Your rights and the IRS’s policy
The IRS policy is to seek consents only when needed, and never longer than necessary to complete the examination and related actions. Each request to extend the assessment period must come with clear notice of the taxpayer’s rights. That includes the right to refuse, to limit the extension to certain issues, and to limit it to a specific date. Signing 921‑I also preserves the taxpayer’s appeal rights – the consent does not waive administrative appeal or Tax Court access. Document these notifications in your file.
How to complete Form 921‑I, step by step
- Identify the project and taxpayer details cleanly
- Enter the investor’s name and capacity, the electing entity’s legal name, TIN, and address.
- Describe the real estate project covered by the consent. Keep it specific enough to match the Rev. Proc. 92‑29 election.
- Set the key dates correctly
- The form fixes the assessment period to any time before and up to one year after the return is filed for the tax year the project is expected to be completed.
- If a return is filed before project completion, it is treated as filed on the prescribed day without regard to extensions. Enter the expected completion year carefully.

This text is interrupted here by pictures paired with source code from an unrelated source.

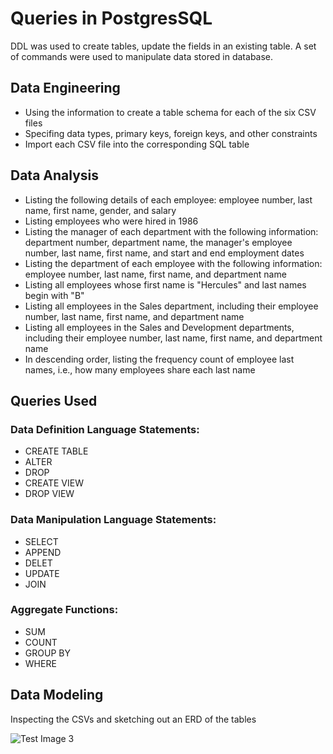 # Queries in PostgresSQL

 DDL was used to create tables, update the fields in an existing table. A set of commands were used to manipulate data stored in database.
 
 ## Data Engineering    
- Using the information to create a table schema for each of the six CSV files
- Specifing data types, primary keys, foreign keys, and other constraints 
- Import each CSV file into the corresponding SQL table 
   
## Data Analysis   
- Listing the following details of each employee: employee number, last name, first name, gender, and salary 
- Listing employees who were hired in 1986   
- Listing the manager of each department with the following information: department number, department name, the manager's employee number, last name, first name, and start and end employment dates
- Listing the department of each employee with the following information: employee number, last name, first name, and department name
- Listing all employees whose first name is "Hercules" and last names begin with "B"
- Listing all employees in the Sales department, including their employee number, last name, first name, and department name
- Listing all employees in the Sales and Development departments, including their employee number, last name, first name, and department name
- In descending order, listing the frequency count of employee last names, i.e., how many employees share each last name

## Queries Used
   ### Data Definition Language Statements:
   - CREATE TABLE
   - ALTER
   - DROP 
   - CREATE VIEW
   - DROP VIEW
   ### Data Manipulation Language Statements: 
   - SELECT
   - APPEND
   - DELET
   - UPDATE  
   - JOIN
   ### Aggregate Functions:
   - SUM 
   - COUNT
   - GROUP BY  
   - WHERE
   
## Data Modeling 
Inspecting the CSVs and sketching out an ERD of the tables 


![Test Image 3](https://github.com/mserobabina/MariaS/blob/master/SQL/QuickDBDiagrams.png)
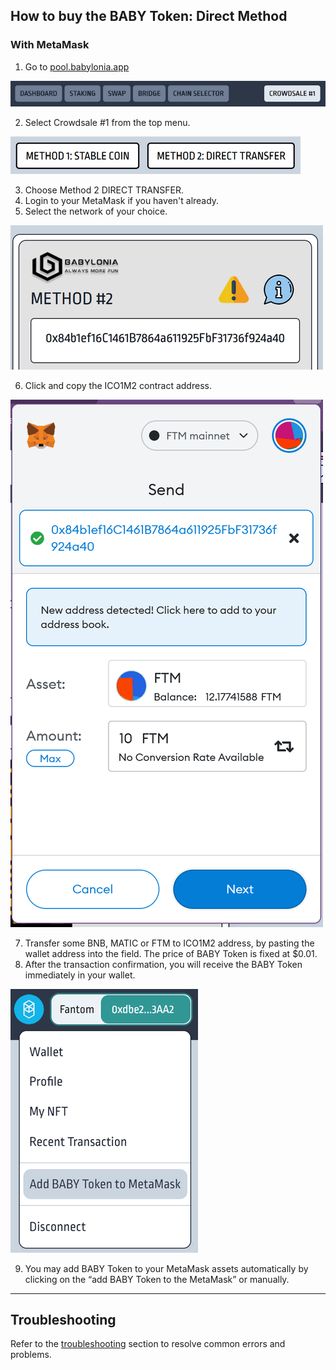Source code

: 
## How to buy the BABY Token: Direct Method

### With MetaMask

 1. Go to [pool.babylonia.app](pool.babylonia.app)

![selecting CROWDSALE #1](https://raw.githubusercontent.com/babyloniaapp/docs/main/assets/screenshot/Screenshot_pool.babylonia.app_Crowdsale1-02.png)

 2. Select Crowdsale #1 from the top menu.

![selecting METHOD 2](https://raw.githubusercontent.com/babyloniaapp/docs/main/assets/screenshot/Screenshot_pool.babylonia.app_Crowdsale1-03.png)

 3. Choose Method 2 DIRECT TRANSFER. 
 4. Login to your MetaMask if you haven't already.
 5. Select the network of your choice.

![Copying ICO address](https://raw.githubusercontent.com/babyloniaapp/docs/main/assets/screenshot/Screenshot_pool.babylonia.app_Crowdsale1-04.png)

 6. Click and copy the ICO1M2 contract address.

![Sending FTM token](https://raw.githubusercontent.com/babyloniaapp/docs/main/assets/screenshot/Screenshot_pool.babylonia.app_Crowdsale1-05.png)

 7. Transfer some BNB, MATIC or FTM to ICO1M2 address, by pasting the wallet address into the field. The price of BABY Token is fixed at $0.01.
 8. After the transaction confirmation, you will receive the BABY Token immediately in your wallet. 

![adding BABY Token to MetaMask](https://raw.githubusercontent.com/babyloniaapp/docs/main/assets/screenshot/Screenshot_pool.babylonia.app_Crowdsale1-06.png)

 9. You may add BABY Token to your MetaMask assets automatically by clicking on the “add BABY Token to the MetaMask” or manually.


<hr/>

## Troubleshooting
Refer to the [troubleshooting](troubleshooting-pool.md) section to resolve common errors and problems.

- Limit the scope appropriately
- The consent is limited to deficiencies attributable to use of the alternative method for the described project. Do not widen it with extra language. The Manual cautions that restricted consents have specific rules, and that consent wording must reflect the parties’ intent.
- Capture all required signatures
- Investor, spouse when relevant for joint filings, authorized representative if acting under a valid power of attorney, and the delegated IRS official.
- If an attorney or agent signs, include Form 2848. Fiduciaries should include Form 56 if not already filed.
- Execute before the statute expires
- A consent must be signed by both the taxpayer and the IRS while the normal assessment period is still open. Track these dates visibly in your workflow so no one is guessing.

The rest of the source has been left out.